Il y a eu une umportante couverture médiatique ce week-end pour le lancement officiel du collectif, cela vous a-t-il apporté de nouveaux adhérents ?
A. V. : Début octobre, lorsque nous avons lancé les invitations pour le lancement officiel, nous étions 40 membres. Nous sommes désormais une centaine et depuis ce week-end, ça n’arrête pas! Je n’ai pas encore déblayé ma boîte e-mail mais je peux dire que plusieurs dizaines de nouveaux adhérents nous ont rejoint.
Nous n’avons pas forcément d’objectifs chiffrés quant au nombre d’adhérents mais nous comptons, dans un avenir proche, aller à leur rencontre en organisant des réunions publiques dans les départements. Et à terme, nous espérons pouvoir ouvrir des sections locales où se trouvent les poches d’adhérents.
Qu'est-ce qui pourrait convaincre le corps enseignant de voter FN aux prochaines élections ?

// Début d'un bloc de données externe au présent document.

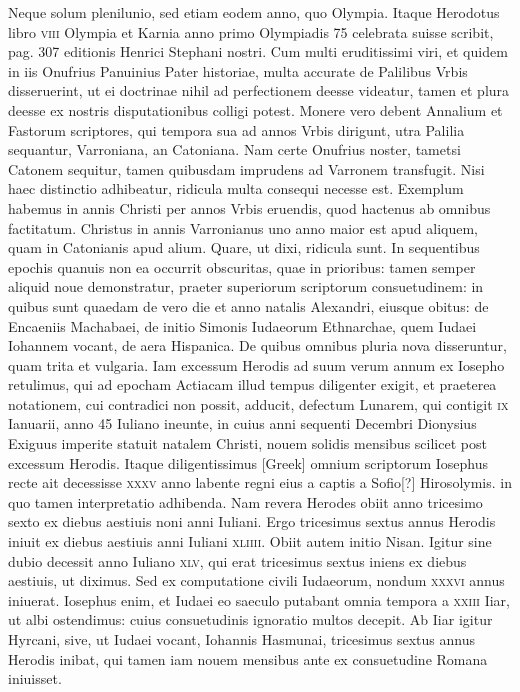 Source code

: Neque solum plenilunio, sed etiam eodem anno, quo
Olympia.
Itaque Herodotus libro \textsc{viii} Olympia et Karnia anno primo
Olympiadis 75 celebrata suisse scribit, pag. 307 editionis Henrici
Stephani nostri.
Cum multi eruditissimi viri, et quidem in iis
Onufrius Panuinius Pater historiae, multa accurate de Palilibus Vrbis
disseruerint, ut ei doctrinae nihil ad perfectionem deesse videatur,
tamen et plura deesse ex nostris disputationibus colligi potest.
Monere vero debent Annalium et Fastorum scriptores, qui tempora
sua ad annos Vrbis dirigunt, utra Palilia sequantur, Varroniana,
an Catoniana.
Nam certe Onufrius noster, tametsi Catonem sequitur,
tamen quibusdam imprudens ad Varronem transfugit.
Nisi
haec distinctio adhibeatur, ridicula multa consequi necesse est.
Exemplum habemus in annis Christi per annos Vrbis eruendis,
quod hactenus ab omnibus factitatum.
Christus in annis Varronianus
uno anno maior est apud aliquem, quam in Catonianis apud alium.
Quare, ut dixi, ridicula sunt.
In sequentibus epochis quanuis
non ea occurrit obscuritas, quae in prioribus: tamen semper aliquid
noue demonstratur, praeter superiorum scriptorum consuetudinem:
in quibus sunt quaedam de vero die et anno natalis Alexandri, eiusque
obitus: de Encaeniis Machabaei, de initio Simonis Iudaeorum
Ethnarchae, quem Iudaei Iohannem vocant, de aera Hispanica.
De quibus omnibus pluria nova disseruntur, quam trita et vulgaria.
Iam
excessum Herodis ad suum verum annum ex Iosepho retulimus,
qui ad epocham Actiacam illud tempus diligenter exigit, et praeterea
notationem, cui contradici non possit, adducit, defectum Lunarem,
qui contigit \textsc{ix} Ianuarii, anno 45 Iuliano ineunte, in cuius
anni sequenti Decembri Dionysius Exiguus imperite statuit natalem
Christi, nouem solidis mensibus scilicet post excessum Herodis.
Itaque diligentissimus \textgreek{[Greek]} omnium scriptorum Iosephus
recte ait decessisse \textsc{xxxv} anno labente regni eius a captis a Sofio[?]
Hirosolymis. in quo tamen interpretatio adhibenda.
Nam revera Herodes
obiit anno tricesimo sexto ex diebus aestiuis noni anni Iuliani.
Ergo tricesimus sextus annus Herodis iniuit ex diebus aestiuis anni
Iuliani \textsc{xliiii}.
Obiit autem initio Nisan.
Igitur sine dubio decessit
anno Iuliano \textsc{xlv}, qui erat tricesimus sextus iniens ex diebus aestiuis,
ut diximus.
Sed ex computatione civili Iudaeorum, nondum
\textsc{xxxvi} annus iniuerat.
Iosephus enim, et Iudaei eo saeculo putabant
omnia tempora a \textsc{xxiii} Iiar, ut albi ostendimus: cuius consuetudinis
ignoratio multos decepit.
Ab Iiar igitur Hyrcani, sive, ut Iudaei
vocant, Iohannis Hasmunai, tricesimus sextus annus Herodis inibat,
qui tamen iam nouem mensibus ante ex consuetudine Romana iniuisset.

A. V. : Les pesanteurs idéologiques sont en train de tomber. Dans le milieu enseignant, qui est très refermé sur lui-même, ces barrières tombent aussi. Elles tombent juste moins vite qu’ailleurs. Lorsqu’il sera reconnu que le FN est un parti comme les autres, ce qui est en train de se faire, il sera plus aisé d’atteindre le corps enseignant qui, il est vrai, représente une terre de conquête. Il ne s’agit en aucun cas de faire du prosélytisme sur le lieu d’exercice mais de compter sur les réseaux sociaux, les événements que nous organisons et bien sûr les médias. Je suis confiant, le mouvement va se répandre.